### Data section
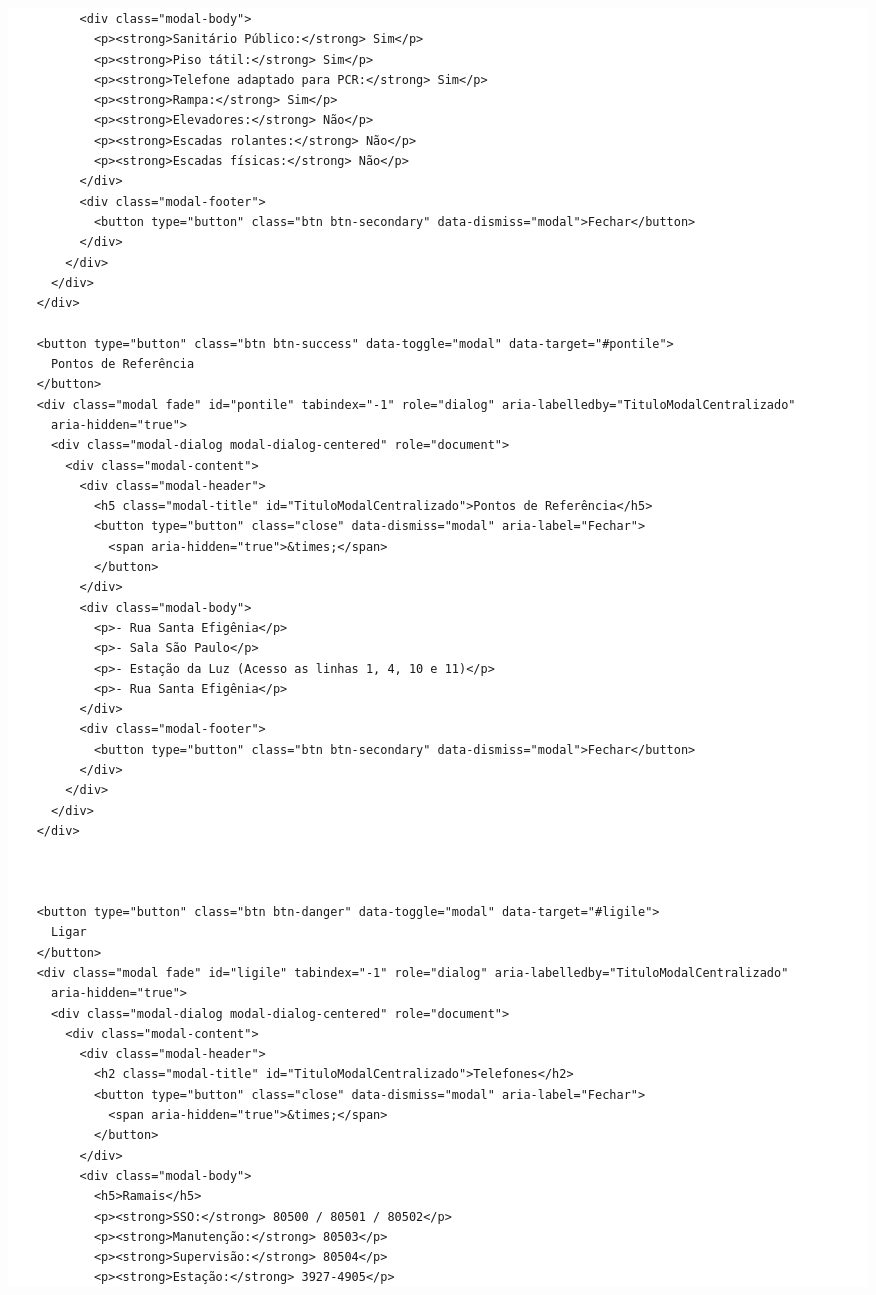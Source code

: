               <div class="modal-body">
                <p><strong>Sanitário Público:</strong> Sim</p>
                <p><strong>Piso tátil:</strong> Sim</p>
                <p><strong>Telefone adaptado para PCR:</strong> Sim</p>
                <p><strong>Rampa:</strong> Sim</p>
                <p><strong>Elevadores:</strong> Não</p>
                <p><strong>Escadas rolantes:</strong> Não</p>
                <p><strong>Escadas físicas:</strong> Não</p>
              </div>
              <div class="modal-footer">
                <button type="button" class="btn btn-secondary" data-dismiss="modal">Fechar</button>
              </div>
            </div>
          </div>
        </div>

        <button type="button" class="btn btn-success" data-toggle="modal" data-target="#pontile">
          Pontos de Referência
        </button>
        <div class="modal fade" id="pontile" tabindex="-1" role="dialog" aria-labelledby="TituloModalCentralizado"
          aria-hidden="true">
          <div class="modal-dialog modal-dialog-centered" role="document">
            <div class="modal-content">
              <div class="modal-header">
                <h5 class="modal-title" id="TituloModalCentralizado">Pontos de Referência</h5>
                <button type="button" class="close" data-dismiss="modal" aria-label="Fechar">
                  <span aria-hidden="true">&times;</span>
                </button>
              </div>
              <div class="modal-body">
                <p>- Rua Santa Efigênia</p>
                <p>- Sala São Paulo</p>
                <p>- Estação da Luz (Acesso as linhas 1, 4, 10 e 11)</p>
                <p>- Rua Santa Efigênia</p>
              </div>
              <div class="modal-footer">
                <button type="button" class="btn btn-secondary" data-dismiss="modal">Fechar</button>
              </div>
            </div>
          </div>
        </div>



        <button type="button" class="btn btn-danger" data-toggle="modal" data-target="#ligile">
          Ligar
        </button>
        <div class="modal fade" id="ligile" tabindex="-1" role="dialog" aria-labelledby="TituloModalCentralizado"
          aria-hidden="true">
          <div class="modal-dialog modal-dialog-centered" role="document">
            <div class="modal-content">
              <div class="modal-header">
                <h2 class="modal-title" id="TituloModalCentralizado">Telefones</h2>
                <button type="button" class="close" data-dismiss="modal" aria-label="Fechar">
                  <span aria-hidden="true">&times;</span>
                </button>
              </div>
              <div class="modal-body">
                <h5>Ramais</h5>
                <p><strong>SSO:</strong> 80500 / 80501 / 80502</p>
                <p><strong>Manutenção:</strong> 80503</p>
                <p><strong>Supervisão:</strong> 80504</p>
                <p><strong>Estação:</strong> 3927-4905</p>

==

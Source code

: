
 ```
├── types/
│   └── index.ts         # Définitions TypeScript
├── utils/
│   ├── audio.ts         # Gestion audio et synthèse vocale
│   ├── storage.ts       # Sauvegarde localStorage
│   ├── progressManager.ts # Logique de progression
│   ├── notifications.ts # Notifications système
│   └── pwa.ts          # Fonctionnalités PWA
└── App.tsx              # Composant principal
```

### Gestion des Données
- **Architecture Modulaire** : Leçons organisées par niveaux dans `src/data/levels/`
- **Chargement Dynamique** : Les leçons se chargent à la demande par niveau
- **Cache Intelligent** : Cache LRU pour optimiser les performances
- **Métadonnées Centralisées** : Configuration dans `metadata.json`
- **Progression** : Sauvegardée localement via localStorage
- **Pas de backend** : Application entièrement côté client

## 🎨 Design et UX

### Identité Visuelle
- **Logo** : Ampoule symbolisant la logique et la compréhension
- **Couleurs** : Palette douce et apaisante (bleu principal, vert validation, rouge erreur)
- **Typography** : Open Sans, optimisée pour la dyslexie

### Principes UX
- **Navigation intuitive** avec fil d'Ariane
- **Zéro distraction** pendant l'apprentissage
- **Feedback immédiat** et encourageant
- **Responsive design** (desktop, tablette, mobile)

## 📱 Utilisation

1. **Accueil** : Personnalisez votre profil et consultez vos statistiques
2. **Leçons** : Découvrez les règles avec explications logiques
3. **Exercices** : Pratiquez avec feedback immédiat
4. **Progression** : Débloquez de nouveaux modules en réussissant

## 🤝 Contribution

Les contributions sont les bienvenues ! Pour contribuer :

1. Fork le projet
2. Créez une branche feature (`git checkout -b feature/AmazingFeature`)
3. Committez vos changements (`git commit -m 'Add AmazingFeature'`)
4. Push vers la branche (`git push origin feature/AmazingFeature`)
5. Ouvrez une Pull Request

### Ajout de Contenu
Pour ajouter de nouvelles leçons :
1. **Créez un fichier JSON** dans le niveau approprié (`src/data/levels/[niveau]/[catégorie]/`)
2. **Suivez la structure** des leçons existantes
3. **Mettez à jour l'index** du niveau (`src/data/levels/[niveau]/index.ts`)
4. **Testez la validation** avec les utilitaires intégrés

### Required action
Reproduce each line from the data that has "target" in it.

### Exercise solution
        <button type="button" class="btn btn-success" data-toggle="modal" data-target="#pontile">
        <button type="button" class="btn btn-danger" data-toggle="modal" data-target="#ligile">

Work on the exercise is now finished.